Loan Options for Buying a House with Bad Credit
If you’re trying to buy a house with bad credit, you may find it easiest to secure an FHA loan – a loan backed by the Federal Housing Administration. These loans essentially come with insurance for mortgage lenders, protecting the lender in case a borrower defaults on their loan. This makes FHA loans a good option for both lenders and borrowers when working with a low credit score.
FHA loans do come with their own set of obstacles, though. FHA property requirements can be stricter than conventional loans. If a property needs a lot of work, it may not pass FHA’s rigorous inspection standards. They also require borrowers to pay mortgage insurance, and they typically come with a higher interest rate than conventional loans.
Be sure to talk with your lender about all your options, including FHA financing. With its low down payment and credit score requirements, you may find it’s the right option for you, or you may find another loan program suits your needs better.
What Lenders Look At Besides Credit Score
Remember that lenders look at more than just your credit score. While your credit score and credit history are very important, they aren’t the total picture. Your lender will also look at your income (how much you earn, length of time in your industry, etc.), what assets you own, and your total debt-to-income ratio. Lenders want to make sure your debt repayment obligations aren’t too unmanageable, so they will calculate what your debt to income ratio would be with your new mortgage payment factored in. A common debt to income ratio to stay under is around 40%. This number includes all your monthly debt repayments that report to the credit bureaus, including your vehicle loans, credit card payments, student loans, etc.
Choosing Your Financing
When shopping for financing, home buyers have more options than ever. In addition to your local bank, there are mortgage brokers and online mortgage companies you can choose from. Every mortgage lender will have different requirements, so don’t let having less-than-stellar credit stop you from shopping around.
When deciding on financing for your mortgage, take the time to meet with various lenders and get as much information as possible. Find out what loan types you may qualify for, what the interest rate and down payment requirements are, and what their customer service is like. You want to work with a lender who is easy to work with during the duration of your loan, not just until the closing papers are signed.
After shopping around for financing and looking at your options, you may decide it’s better to wait to buy a house until your credit improves first. Having a long history of on-time payments is probably the best thing you can do for your credit. But what about when you need to raise your credit score quickly? There are a few things you can do.
First, try to clear up any old collections and judgements that may be on your credit report. Also, if you have large balances on revolving credit lines (like credit cards that are maxed out), make some payments to lower your outstanding balance. The credit bureaus like to see your debt utilization at 30% or less, so the closer you can get to that number, the better.

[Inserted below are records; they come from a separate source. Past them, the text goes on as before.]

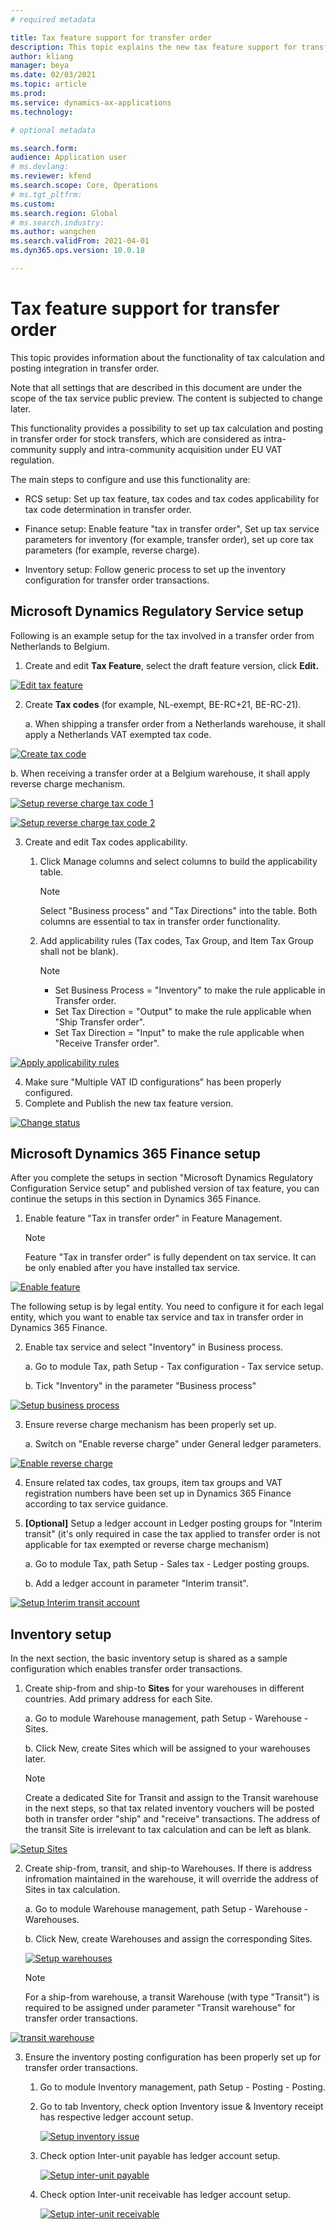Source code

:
 ```yaml
---
# required metadata

title: Tax feature support for transfer order
description: This topic explains the new tax feature support for transfer order using tax calculation service.
author: kliang
manager: beya
ms.date: 02/03/2021
ms.topic: article
ms.prod: 
ms.service: dynamics-ax-applications
ms.technology: 

# optional metadata

ms.search.form:
audience: Application user
# ms.devlang: 
ms.reviewer: kfend
ms.search.scope: Core, Operations
# ms.tgt_pltfrm: 
ms.custom: 
ms.search.region: Global
# ms.search.industry: 
ms.author: wangchen
ms.search.validFrom: 2021-04-01
ms.dyn365.ops.version: 10.0.18

---
```


# Tax feature support for transfer order

This topic provides information about the functionality of tax calculation and posting integration in transfer order.

Note that all settings that are described in this document are under the scope of the tax service public preview. The content is subjected to change later.

This functionality provides a possibility to set up tax calculation and posting in transfer order for stock transfers, which are considered as intra-community supply and intra-community acquisition under EU VAT regulation.

The main steps to configure and use this functionality are:

-   RCS setup: Set up tax feature, tax codes and tax codes applicability for tax code determination in transfer order.

-   Finance setup: Enable feature "tax in transfer order", Set up tax service parameters for inventory (for example, transfer order), set up core tax parameters (for example, reverse charge).

-   Inventory setup: Follow generic process to set up the inventory configuration for transfer order transactions.



## Microsoft Dynamics Regulatory Service setup

Following is an example setup for the tax involved in a transfer order from Netherlands to Belgium. 

1.  Create and edit **Tax Feature**, select the draft feature version, click **Edit.**

[![Edit tax feature](../media/image1.png)](/media/image1.png)

2.  Create **Tax codes** (for example, NL-exempt, BE-RC+21, BE-RC-21).

    a.  When shipping a transfer order from a Netherlands warehouse, it shall apply a Netherlands VAT exempted tax code.

[![Create tax code](../media/image2.png)](./media/image2.png)

b.  When receiving a transfer order at a Belgium warehouse, it shall apply reverse charge mechanism.

[![Setup reverse charge tax code 1](../media/image3.png)](./media/image3.png)

[![Setup reverse charge tax code 2](../media/image4.png)](./media/image4.png)

3.  Create and edit Tax codes applicability.

    1. Click Manage columns and select columns to build the applicability table.
    
       > [!NOTE]
       > Select "Business process" and "Tax Directions" into the table. Both columns are essential to tax in transfer order functionality.
    
    2. Add applicability rules (Tax codes, Tax Group, and Item Tax Group shall not be blank).
    
       > [!NOTE]
       > - Set Business Process = "Inventory" to make the rule applicable in Transfer order.
       > - Set Tax Direction = "Output" to make the rule applicable when "Ship Transfer order".
       > - Set Tax Direction = "Input" to make the rule applicable when "Receive Transfer order".

[![Apply applicability rules](../media/image5.png)](./media/image5.png)

4.  Make sure "Multiple VAT ID configurations" has been properly configured. 
5.  Complete and Publish the new tax feature version.

[![Change status](./media/image6.png)](../media/image6.png)



## Microsoft Dynamics 365 Finance setup

After you complete the setups in section "Microsoft Dynamics Regulatory Configuration Service setup" and published version of tax feature, you can continue the setups in this section in Dynamics 365 Finance.

1. Enable feature "Tax in transfer order" in Feature Management.

   > [!NOTE]
   > Feature "Tax in transfer order" is fully dependent on tax service. It can be only enabled after you have installed tax service.

[![Enable feature](../media/image7.png)](./media/image7.png)



The following setup is by legal entity. You need to configure it for each legal entity, which you want to enable tax service and tax in transfer order in Dynamics 365 Finance.

2.  Enable tax service and select "Inventory" in Business process.

    a.  Go to module Tax, path Setup - Tax configuration - Tax service setup.

    b.  Tick "Inventory" in the parameter "Business process"

[![Setup business process](../media/image8.png)](./media/image8.png)

3.  Ensure reverse charge mechanism has been properly set up.

    a.  Switch on "Enable reverse charge" under General ledger parameters.

[![Enable reverse charge](../media/image9.png)](./media/image9.png)

4.  Ensure related tax codes, tax groups, item tax groups and VAT registration numbers have been set up in Dynamics 365 Finance according to tax service guidance.

5.  **\[Optional\]** Setup a ledger account in Ledger posting groups for "Interim transit" (it's only required in case the tax applied to transfer order is not applicable for tax exempted or reverse charge mechanism)

    a.  Go to module Tax, path Setup - Sales tax - Ledger posting groups.

    b.  Add a ledger account in parameter "Interim transit".

[![Setup Interim transit account](../media/image10.png)](./media/image10.png)

## Inventory setup

In the next section, the basic inventory setup is shared as a sample configuration which enables transfer order transactions.

1. Create ship-from and ship-to **Sites** for your warehouses in different countries. Add primary address for each Site.

   a.  Go to module Warehouse management, path Setup - Warehouse - Sites.

   b.  Click New, create Sites which will be assigned to your warehouses later.

   > [!NOTE]
   > Create a dedicated Site for Transit and assign to the Transit warehouse in the next steps, so that tax related inventory vouchers will be posted both in transfer order "ship" and "receive" transactions. The address of the transit Site is irrelevant to tax calculation and can be left as blank.

[![Setup Sites](../media/image11.png)](./media/image11.png)

2.  Create ship-from, transit, and ship-to Warehouses. If there is address infromation maintained in the warehouse, it will override the address of Sites in tax calculation.

    a.  Go to module Warehouse management, path Setup - Warehouse - Warehouses.

    b.  Click New, create Warehouses and assign the corresponding Sites.
    
    [![Setup warehouses](../media/image12.png)](./media/image12.png)
    
    > [!NOTE]
    > For a ship-from warehouse, a transit Warehouse (with type "Transit") is required to be assigned under parameter "Transit warehouse" for transfer order transactions.

[![transit warehouse](../media/image13.png)](./media/image13.png)

3.  Ensure the inventory posting configuration has been properly set up for transfer order transactions.

    1. Go to module Inventory management, path Setup - Posting - Posting.

    2. Go to tab Inventory, check option Inventory issue & Inventory receipt has respective ledger account setup.
    
       [![Setup inventory issue](../media/image14.png)](./media/image14.png)
    
    3. Check option Inter-unit payable has ledger account setup.
    
       [![Setup inter-unit payable](../media/image15.png)](./media/image15.png)
    
    4. Check option Inter-unit receivable has ledger account setup.
    
       [![Setup inter-unit receivable](../media/image16.png)](./media/image16.png)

You can also look into getting a secured loan or credit card. With a savings secured loan, for example, you deposit a certain amount into your savings account and your bank places a hold on that money to use as collateral for your loan. Then once the loan is paid off, the bank removes the hold and your money is free for you to access again. These are great options for building or rebuilding your credit history, as they are risk-free for your lender and much easier to get approved for than a traditional loan. By paying down your secured loan each month, you’ll build a positive repayment history and improve your credit score in the process.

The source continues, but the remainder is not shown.